A crazy thought came to me this week.
Remember George W. Bush’s paintings? Once he left the White House, Dubya took up painting. According to Salon he “freely admits the paintings aren’t especially good”.
I find that admirable *. I don’t know about you, but I certainly feel the pressure to only show my best outcomes: in craft, in fashion, in my work life, in my marriage, in the way our home looks (whoops).
How liberating would it be to say “eff that” and put something before the world that isn’t necessarily impressive? To freely make mistakes, create things without striving for technical perfection, to really show your work, not just a polished product?
I have conflicting feelings about this. On the one hand, I can completely, completely relate to Jerome on the Woolful podcast** when he talks about the satisfaction of making something the hard way: thin yarns, tiny needles, tightly-spun multi-ply fibre, detailed patterns. It speaks to a minimalist ethos that has always resonated with me: do less, do better.
Then again. I first got involved in the knitting community around the time when Wenlan Chia’s book Twinkle’s Big City Knits was published. I worked in a yarn store back then, and while some people were openly disdainful of the new knitters who came in, Twinkle book in hand, seeking big yarn and bigger needles, I loved the new energy these people brought to our craft. Knit quick! Make more! Have fun!

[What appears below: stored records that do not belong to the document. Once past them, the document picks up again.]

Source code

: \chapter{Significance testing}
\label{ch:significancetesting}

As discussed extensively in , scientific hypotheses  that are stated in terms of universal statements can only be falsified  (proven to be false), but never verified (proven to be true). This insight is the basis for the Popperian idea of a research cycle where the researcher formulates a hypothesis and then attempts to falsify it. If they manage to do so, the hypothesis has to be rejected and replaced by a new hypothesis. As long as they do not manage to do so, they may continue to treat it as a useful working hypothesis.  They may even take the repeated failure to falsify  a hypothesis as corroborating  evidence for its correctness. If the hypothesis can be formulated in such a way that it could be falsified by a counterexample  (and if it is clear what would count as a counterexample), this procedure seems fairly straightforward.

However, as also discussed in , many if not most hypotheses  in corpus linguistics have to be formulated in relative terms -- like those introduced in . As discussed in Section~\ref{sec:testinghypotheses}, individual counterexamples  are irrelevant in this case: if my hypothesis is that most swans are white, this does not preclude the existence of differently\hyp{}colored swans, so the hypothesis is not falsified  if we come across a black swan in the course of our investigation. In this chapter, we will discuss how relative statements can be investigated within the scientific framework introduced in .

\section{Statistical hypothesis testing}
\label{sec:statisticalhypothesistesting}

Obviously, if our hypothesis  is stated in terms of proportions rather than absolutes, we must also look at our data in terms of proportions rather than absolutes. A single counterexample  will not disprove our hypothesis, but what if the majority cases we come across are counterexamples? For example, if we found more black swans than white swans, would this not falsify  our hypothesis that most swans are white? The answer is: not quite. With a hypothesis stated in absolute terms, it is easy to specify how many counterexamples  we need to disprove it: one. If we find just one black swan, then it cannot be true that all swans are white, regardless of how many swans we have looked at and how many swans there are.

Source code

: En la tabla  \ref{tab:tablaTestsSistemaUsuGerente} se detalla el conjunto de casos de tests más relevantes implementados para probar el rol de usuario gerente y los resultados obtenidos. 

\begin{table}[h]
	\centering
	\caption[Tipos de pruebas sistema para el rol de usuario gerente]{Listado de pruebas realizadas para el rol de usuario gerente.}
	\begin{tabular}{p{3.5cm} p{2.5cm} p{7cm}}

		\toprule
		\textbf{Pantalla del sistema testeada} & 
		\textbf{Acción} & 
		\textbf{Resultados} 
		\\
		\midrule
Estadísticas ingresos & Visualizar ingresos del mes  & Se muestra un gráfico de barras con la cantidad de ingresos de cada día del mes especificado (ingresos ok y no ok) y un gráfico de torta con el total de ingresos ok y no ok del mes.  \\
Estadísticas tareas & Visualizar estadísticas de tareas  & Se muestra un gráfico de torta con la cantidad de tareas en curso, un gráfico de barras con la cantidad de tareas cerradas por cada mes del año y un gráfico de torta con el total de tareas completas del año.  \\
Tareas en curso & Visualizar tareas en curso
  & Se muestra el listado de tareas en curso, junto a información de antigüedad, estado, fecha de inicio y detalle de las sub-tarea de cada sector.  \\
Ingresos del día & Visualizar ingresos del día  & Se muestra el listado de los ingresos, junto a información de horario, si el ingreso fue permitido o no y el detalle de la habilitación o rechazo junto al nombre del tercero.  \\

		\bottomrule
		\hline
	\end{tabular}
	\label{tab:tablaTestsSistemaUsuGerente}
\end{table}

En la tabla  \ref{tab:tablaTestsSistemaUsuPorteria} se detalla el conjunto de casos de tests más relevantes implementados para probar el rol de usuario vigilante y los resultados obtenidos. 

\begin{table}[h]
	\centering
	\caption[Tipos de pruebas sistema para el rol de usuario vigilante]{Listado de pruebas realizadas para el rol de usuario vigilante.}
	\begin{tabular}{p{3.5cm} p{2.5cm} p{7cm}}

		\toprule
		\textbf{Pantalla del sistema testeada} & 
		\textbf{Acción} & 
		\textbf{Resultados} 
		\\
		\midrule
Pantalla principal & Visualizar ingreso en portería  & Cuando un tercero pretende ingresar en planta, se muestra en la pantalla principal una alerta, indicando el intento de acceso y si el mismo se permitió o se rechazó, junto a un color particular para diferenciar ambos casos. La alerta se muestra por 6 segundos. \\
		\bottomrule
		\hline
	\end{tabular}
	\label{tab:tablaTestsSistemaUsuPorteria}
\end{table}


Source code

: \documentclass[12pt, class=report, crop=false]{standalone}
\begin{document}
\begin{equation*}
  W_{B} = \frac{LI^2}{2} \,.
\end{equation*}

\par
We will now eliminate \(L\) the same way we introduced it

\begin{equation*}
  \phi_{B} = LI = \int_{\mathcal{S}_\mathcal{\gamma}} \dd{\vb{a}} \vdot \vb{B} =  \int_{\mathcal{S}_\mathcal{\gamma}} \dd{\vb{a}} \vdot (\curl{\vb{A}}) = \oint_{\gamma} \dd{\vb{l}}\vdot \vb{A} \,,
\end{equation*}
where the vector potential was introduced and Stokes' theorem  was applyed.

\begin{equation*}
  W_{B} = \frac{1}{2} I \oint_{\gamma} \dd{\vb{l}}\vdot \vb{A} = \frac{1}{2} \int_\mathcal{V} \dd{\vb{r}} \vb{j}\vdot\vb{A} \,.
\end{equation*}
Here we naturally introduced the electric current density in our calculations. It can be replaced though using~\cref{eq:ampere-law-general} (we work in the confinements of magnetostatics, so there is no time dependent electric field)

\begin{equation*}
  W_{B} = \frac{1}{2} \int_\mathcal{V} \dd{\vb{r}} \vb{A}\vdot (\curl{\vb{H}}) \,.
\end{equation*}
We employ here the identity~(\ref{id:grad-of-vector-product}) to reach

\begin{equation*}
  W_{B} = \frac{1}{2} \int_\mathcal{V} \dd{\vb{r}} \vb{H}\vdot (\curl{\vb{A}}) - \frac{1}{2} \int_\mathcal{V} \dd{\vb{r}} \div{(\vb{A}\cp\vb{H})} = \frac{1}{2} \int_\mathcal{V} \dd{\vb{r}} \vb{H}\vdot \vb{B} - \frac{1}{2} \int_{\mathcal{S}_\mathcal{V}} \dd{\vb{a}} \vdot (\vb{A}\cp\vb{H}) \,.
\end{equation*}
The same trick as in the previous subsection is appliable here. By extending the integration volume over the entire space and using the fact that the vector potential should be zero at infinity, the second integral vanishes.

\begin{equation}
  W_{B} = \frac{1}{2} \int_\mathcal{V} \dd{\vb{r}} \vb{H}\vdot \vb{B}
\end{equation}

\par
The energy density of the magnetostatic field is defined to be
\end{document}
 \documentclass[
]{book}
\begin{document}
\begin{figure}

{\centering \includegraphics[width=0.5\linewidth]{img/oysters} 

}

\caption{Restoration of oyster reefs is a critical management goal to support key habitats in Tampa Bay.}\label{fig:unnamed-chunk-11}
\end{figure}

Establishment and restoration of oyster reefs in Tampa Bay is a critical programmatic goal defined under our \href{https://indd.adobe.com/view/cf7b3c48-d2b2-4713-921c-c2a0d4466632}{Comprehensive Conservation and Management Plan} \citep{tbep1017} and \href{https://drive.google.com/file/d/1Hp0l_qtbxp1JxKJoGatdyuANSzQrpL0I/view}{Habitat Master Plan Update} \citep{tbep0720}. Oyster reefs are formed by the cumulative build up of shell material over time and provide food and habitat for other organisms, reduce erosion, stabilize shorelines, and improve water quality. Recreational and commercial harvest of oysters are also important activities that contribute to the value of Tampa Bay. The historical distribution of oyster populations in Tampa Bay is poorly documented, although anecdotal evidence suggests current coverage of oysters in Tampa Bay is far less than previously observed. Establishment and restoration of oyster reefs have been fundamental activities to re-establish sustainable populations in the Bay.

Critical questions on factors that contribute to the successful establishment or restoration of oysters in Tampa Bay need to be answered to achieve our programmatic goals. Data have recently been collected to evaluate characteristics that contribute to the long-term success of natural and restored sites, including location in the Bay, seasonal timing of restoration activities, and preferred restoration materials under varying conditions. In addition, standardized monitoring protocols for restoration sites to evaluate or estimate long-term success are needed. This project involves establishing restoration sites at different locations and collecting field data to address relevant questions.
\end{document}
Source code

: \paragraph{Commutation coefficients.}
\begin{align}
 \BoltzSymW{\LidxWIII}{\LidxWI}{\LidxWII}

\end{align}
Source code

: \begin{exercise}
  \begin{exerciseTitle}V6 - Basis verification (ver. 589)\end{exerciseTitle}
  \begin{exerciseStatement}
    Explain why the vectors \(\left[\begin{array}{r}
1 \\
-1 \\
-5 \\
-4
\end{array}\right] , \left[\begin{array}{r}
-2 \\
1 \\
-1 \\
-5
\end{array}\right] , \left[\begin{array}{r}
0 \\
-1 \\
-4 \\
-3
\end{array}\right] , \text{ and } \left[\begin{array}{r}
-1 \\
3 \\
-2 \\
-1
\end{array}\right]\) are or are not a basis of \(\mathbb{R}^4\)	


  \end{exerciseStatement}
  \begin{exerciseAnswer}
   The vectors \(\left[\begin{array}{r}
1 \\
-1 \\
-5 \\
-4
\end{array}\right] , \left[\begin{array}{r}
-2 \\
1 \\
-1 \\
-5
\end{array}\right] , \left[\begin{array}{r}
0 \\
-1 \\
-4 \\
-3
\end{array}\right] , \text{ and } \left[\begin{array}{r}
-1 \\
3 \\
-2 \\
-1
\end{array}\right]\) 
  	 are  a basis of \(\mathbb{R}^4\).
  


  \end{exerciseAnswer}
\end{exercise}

This was also the time when top-down, seamless raglans were starting to trend. Easy and practical, yes, but not the most refined, structured knits you’ll wear. So what?
There’s a place for all of these, and I’m not just being accommodating. I want to celebrate people making things, even when those things aren’t better than the factory-made goods we’re used to. It’s just not what it’s about.
Go at your own pace. Make what you like. Show it proudly. Celebrate it in others.